(Saved data entries)
**********
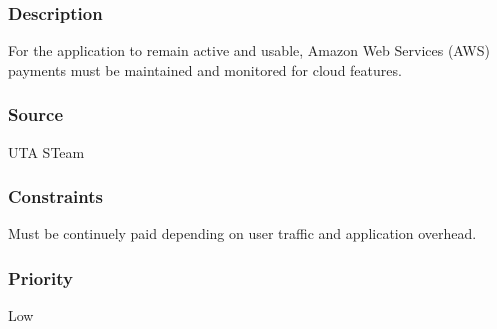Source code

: \subsubsection{Description}
For the application to remain active and usable, Amazon Web Services (AWS) payments must be maintained and monitored for cloud features.
\subsubsection{Source}
UTA STeam
\subsubsection{Constraints}
Must be continuely paid depending on user traffic and application overhead.
\subsubsection{Priority}
Low
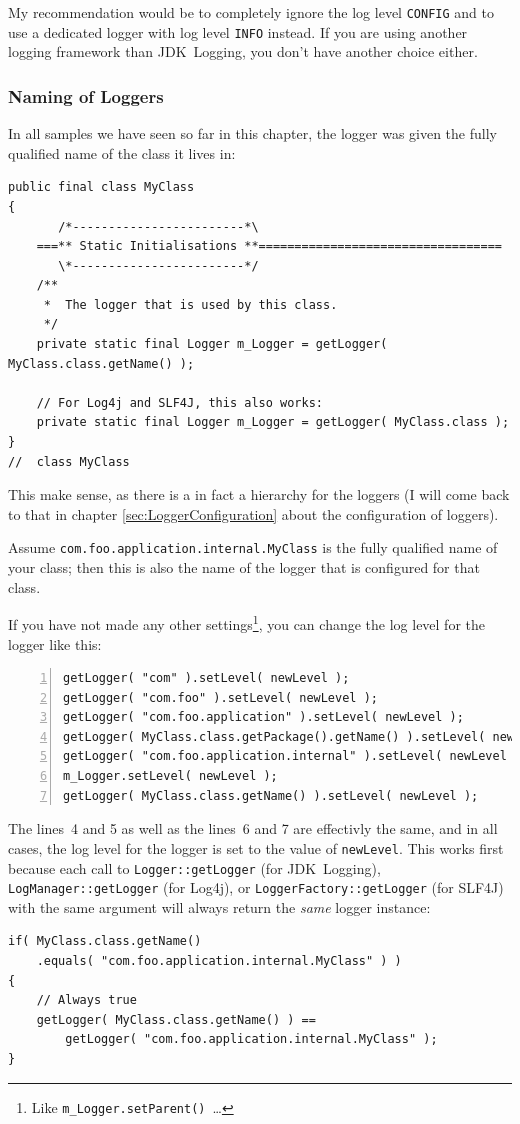 \documentclass[11pt,a4paper, titlepage, parskip=half, headsepline, footsepline, cleardoublepage=current, headheight=1cm]{scrbook}
\begin{document}
My recommendation would be to completely ignore the log level \verb#CONFIG# and to use a dedicated logger with log level \verb#INFO# instead. If you are using another logging framework than JDK~Logging, you don't have another choice either.

\subsubsection{Naming of Loggers}\label{sec:NamingOfLoggers}
In all samples we have seen so far in this chapter, the logger was given the fully qualified name of the class it lives in:
\begin{lstlisting}
public final class MyClass
{
       /*------------------------*\
    ===** Static Initialisations **==================================
       \*------------------------*/
    /**
     *  The logger that is used by this class.
     */
    private static final Logger m_Logger = getLogger( MyClass.class.getName() );
    
    // For Log4j and SLF4J, this also works:
    private static final Logger m_Logger = getLogger( MyClass.class );
}
//  class MyClass
\end{lstlisting}
This make sense, as there is a in fact a hierarchy for the loggers (I will come back to that in chapter \ref{sec:LoggerConfiguration} about the configuration of loggers).

Assume \lstinline|com.foo.application.internal.MyClass| is the fully qualified name of your class; then this is also the name of the logger that is configured for that class.

If you have not made any other settings\footnote{Like \lstinline|m_Logger.setParent()|~…}, you can change the log level for the logger like this:
\begin{lstlisting}[numbers=left]
getLogger( "com" ).setLevel( newLevel );
getLogger( "com.foo" ).setLevel( newLevel );
getLogger( "com.foo.application" ).setLevel( newLevel );
getLogger( MyClass.class.getPackage().getName() ).setLevel( newLevel );
getLogger( "com.foo.application.internal" ).setLevel( newLevel );
m_Logger.setLevel( newLevel );
getLogger( MyClass.class.getName() ).setLevel( newLevel );
\end{lstlisting}

The lines~4 and 5 as well as the lines~6 and 7 are effectivly the same, and in all cases, the log level for the logger is set to the value of \lstinline|newLevel|. This works first because each call to \lstinline|Logger::getLogger| (for JDK~Logging), \lstinline|LogManager::getLogger| (for Log4j), or \lstinline|LoggerFactory::getLogger| (for SLF4J) with the same argument will always return the \textit{same} logger instance:
\begin{lstlisting}
if( MyClass.class.getName()
    .equals( "com.foo.application.internal.MyClass" ) )
{
    // Always true
    getLogger( MyClass.class.getName() ) == 
        getLogger( "com.foo.application.internal.MyClass" );
}
\end{lstlisting}
\end{document}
**********
PROBLEM STATEMENT -
Write out all the records again, exactly, minus any pictures.

RESPONSE -
Source code

: \subsubsection{Description}
For the application to remain active and usable, Amazon Web Services (AWS) payments must be maintained and monitored for cloud features.
\subsubsection{Source}
UTA STeam
\subsubsection{Constraints}
Must be continuely paid depending on user traffic and application overhead.
\subsubsection{Priority}
Low
 \documentclass[11pt,a4paper, titlepage, parskip=half, headsepline, footsepline, cleardoublepage=current, headheight=1cm]{scrbook}
\begin{document}
My recommendation would be to completely ignore the log level \verb#CONFIG# and to use a dedicated logger with log level \verb#INFO# instead. If you are using another logging framework than JDK~Logging, you don't have another choice either.

\subsubsection{Naming of Loggers}\label{sec:NamingOfLoggers}
In all samples we have seen so far in this chapter, the logger was given the fully qualified name of the class it lives in:
\begin{lstlisting}
public final class MyClass
{
       /*------------------------*\
    ===** Static Initialisations **==================================
       \*------------------------*/
    /**
     *  The logger that is used by this class.
     */
    private static final Logger m_Logger = getLogger( MyClass.class.getName() );
    
    // For Log4j and SLF4J, this also works:
    private static final Logger m_Logger = getLogger( MyClass.class );
}
//  class MyClass
\end{lstlisting}
This make sense, as there is a in fact a hierarchy for the loggers (I will come back to that in chapter \ref{sec:LoggerConfiguration} about the configuration of loggers).

Assume \lstinline|com.foo.application.internal.MyClass| is the fully qualified name of your class; then this is also the name of the logger that is configured for that class.

If you have not made any other settings\footnote{Like \lstinline|m_Logger.setParent()|~…}, you can change the log level for the logger like this:
\begin{lstlisting}[numbers=left]
getLogger( "com" ).setLevel( newLevel );
getLogger( "com.foo" ).setLevel( newLevel );
getLogger( "com.foo.application" ).setLevel( newLevel );
getLogger( MyClass.class.getPackage().getName() ).setLevel( newLevel );
getLogger( "com.foo.application.internal" ).setLevel( newLevel );
m_Logger.setLevel( newLevel );
getLogger( MyClass.class.getName() ).setLevel( newLevel );
\end{lstlisting}

The lines~4 and 5 as well as the lines~6 and 7 are effectivly the same, and in all cases, the log level for the logger is set to the value of \lstinline|newLevel|. This works first because each call to \lstinline|Logger::getLogger| (for JDK~Logging), \lstinline|LogManager::getLogger| (for Log4j), or \lstinline|LoggerFactory::getLogger| (for SLF4J) with the same argument will always return the \textit{same} logger instance:
\begin{lstlisting}
if( MyClass.class.getName()
    .equals( "com.foo.application.internal.MyClass" ) )
{
    // Always true
    getLogger( MyClass.class.getName() ) == 
        getLogger( "com.foo.application.internal.MyClass" );
}
\end{lstlisting}
\end{document}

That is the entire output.